* Work instructions:
Present each line of the entries below that holds the word "External".

* Provided data:
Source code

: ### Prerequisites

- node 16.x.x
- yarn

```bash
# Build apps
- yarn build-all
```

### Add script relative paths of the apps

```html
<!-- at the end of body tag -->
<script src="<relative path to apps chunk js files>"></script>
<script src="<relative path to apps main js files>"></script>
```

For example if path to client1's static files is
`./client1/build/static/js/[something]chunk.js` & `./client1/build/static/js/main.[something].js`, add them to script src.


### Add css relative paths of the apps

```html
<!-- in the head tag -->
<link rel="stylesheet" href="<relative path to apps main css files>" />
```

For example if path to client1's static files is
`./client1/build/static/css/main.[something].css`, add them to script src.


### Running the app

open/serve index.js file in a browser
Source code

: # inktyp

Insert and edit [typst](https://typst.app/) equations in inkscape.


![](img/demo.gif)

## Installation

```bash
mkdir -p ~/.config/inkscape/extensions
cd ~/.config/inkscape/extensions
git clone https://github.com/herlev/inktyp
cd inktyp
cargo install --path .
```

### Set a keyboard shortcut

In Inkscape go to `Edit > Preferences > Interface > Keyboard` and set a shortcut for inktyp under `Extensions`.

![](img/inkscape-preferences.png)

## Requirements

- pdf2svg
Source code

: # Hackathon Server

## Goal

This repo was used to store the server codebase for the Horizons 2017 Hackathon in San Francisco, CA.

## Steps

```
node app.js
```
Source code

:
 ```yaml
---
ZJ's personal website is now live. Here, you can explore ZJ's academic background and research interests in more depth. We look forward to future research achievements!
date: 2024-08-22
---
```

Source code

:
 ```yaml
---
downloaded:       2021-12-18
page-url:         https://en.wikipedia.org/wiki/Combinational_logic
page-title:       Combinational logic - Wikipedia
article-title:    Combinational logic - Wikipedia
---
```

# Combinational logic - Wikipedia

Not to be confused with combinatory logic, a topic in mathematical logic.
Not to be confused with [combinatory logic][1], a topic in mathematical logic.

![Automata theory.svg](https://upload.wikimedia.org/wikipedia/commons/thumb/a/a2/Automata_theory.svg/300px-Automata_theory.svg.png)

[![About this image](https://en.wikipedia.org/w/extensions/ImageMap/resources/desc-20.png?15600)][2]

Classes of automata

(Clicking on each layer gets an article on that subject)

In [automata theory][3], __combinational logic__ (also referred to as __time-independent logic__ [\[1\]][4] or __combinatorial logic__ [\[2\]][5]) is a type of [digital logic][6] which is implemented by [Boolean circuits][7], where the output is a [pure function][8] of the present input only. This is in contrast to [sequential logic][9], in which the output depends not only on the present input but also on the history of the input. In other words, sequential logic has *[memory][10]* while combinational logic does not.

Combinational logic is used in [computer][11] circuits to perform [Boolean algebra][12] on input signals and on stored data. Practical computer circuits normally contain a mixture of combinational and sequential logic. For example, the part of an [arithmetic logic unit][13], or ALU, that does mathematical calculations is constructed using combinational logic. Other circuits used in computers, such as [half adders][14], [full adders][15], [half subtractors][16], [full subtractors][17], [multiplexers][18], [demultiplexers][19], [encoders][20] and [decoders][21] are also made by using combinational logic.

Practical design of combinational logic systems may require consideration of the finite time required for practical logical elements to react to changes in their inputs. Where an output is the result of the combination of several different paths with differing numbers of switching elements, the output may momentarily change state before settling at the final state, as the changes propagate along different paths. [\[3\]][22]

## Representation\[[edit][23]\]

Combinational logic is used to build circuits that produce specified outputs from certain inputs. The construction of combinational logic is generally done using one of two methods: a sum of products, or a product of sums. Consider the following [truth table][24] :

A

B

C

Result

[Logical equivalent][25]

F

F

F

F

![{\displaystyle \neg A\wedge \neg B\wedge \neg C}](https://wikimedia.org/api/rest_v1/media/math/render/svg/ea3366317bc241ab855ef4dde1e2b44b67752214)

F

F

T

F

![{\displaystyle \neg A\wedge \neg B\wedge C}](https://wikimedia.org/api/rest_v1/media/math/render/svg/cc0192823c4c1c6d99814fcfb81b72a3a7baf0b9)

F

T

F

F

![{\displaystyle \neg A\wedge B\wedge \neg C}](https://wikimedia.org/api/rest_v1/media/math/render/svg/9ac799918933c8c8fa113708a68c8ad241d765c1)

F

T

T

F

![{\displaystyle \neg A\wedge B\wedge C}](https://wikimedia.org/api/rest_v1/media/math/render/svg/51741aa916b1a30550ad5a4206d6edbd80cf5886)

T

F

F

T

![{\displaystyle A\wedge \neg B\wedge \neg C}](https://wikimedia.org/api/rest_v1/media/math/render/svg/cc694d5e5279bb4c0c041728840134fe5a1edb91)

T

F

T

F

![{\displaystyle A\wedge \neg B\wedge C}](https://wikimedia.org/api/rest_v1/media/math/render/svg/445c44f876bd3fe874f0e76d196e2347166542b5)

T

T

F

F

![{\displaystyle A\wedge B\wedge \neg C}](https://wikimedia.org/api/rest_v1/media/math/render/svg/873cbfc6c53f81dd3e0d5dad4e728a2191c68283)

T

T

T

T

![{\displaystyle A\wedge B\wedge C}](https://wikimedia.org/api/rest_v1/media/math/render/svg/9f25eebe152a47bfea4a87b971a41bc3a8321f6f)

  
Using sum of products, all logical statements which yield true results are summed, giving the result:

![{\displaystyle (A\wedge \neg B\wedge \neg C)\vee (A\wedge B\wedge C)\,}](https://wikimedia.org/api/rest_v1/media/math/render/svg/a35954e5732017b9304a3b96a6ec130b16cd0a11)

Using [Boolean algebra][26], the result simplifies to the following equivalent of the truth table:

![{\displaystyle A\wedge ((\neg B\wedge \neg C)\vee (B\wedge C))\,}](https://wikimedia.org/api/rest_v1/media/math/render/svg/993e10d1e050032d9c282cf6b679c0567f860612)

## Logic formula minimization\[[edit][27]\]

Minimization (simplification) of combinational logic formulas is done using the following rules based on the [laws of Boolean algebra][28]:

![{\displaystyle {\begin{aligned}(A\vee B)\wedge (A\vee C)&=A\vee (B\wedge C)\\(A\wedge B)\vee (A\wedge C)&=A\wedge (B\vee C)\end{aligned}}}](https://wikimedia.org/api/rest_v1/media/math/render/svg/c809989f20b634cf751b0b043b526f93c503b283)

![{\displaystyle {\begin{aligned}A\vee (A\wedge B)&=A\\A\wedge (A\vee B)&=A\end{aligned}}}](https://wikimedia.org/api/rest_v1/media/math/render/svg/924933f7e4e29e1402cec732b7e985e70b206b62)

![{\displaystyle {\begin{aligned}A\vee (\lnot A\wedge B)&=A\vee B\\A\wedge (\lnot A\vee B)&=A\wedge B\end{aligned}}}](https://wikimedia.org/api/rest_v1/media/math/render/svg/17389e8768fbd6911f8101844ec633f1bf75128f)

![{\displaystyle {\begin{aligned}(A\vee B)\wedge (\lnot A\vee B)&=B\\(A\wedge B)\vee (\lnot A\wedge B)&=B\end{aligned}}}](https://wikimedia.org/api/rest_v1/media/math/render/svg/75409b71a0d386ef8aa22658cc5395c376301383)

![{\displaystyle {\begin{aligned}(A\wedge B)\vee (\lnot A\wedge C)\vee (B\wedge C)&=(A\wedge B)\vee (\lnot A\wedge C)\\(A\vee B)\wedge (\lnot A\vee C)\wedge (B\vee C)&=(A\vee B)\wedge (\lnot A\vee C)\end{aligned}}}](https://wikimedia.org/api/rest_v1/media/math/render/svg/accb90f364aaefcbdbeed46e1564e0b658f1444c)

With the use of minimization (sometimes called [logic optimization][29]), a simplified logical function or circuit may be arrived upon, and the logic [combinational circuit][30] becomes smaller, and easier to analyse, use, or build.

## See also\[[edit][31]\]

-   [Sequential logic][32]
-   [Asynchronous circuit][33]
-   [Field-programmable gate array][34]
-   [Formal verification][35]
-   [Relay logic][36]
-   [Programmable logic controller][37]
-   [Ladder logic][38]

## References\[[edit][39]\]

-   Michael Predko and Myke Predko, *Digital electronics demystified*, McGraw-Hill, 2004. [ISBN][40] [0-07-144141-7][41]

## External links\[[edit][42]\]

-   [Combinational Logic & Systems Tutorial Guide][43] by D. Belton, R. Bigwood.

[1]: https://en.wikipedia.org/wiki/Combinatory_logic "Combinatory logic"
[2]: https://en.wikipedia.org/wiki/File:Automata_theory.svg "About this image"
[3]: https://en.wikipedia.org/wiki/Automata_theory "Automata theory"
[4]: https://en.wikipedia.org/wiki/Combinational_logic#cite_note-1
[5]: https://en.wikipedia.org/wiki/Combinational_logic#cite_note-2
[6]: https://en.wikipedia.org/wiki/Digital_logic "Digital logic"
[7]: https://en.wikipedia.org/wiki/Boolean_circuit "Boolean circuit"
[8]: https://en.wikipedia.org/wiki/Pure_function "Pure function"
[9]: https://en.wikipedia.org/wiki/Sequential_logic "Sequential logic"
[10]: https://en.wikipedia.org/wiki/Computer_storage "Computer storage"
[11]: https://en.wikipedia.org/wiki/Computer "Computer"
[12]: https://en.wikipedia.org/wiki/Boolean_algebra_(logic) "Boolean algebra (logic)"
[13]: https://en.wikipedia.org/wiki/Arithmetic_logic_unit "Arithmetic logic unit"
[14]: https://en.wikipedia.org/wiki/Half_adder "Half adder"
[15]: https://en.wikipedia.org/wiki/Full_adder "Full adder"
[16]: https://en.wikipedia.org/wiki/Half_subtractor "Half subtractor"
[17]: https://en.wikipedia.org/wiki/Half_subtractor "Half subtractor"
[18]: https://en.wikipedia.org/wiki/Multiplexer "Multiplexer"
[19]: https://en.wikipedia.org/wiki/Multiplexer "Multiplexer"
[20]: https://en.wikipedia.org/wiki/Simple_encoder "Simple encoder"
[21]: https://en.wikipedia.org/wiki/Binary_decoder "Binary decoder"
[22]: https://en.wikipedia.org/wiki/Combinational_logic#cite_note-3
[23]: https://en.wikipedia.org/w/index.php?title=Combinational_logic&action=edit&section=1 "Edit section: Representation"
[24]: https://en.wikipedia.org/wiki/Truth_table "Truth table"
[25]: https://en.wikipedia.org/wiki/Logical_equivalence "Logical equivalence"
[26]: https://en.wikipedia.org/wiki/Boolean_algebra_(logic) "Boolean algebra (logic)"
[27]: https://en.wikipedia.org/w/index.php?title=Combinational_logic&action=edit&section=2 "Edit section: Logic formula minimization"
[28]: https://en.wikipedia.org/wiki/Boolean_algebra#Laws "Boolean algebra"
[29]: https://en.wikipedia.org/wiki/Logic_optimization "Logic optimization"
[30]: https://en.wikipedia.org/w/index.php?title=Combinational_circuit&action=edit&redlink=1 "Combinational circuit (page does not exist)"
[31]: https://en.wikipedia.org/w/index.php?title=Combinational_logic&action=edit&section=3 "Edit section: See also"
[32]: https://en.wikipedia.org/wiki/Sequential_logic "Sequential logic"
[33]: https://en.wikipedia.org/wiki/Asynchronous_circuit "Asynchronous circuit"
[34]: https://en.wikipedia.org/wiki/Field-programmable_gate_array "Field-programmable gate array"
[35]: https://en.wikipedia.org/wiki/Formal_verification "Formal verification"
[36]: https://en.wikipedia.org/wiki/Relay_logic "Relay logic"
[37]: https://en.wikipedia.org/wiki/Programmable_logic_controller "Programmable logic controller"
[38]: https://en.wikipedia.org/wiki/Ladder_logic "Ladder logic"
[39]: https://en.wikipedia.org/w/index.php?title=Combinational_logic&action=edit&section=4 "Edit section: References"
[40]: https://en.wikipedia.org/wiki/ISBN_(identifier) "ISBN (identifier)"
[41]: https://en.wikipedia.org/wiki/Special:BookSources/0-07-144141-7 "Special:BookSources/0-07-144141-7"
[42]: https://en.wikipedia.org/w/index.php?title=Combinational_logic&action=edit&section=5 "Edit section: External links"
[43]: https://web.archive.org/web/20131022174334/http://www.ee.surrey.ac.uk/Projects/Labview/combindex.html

* Exercise answer:
## External links\[[edit][42]\]
[42]: https://en.wikipedia.org/w/index.php?title=Combinational_logic&action=edit&section=5 "Edit section: External links"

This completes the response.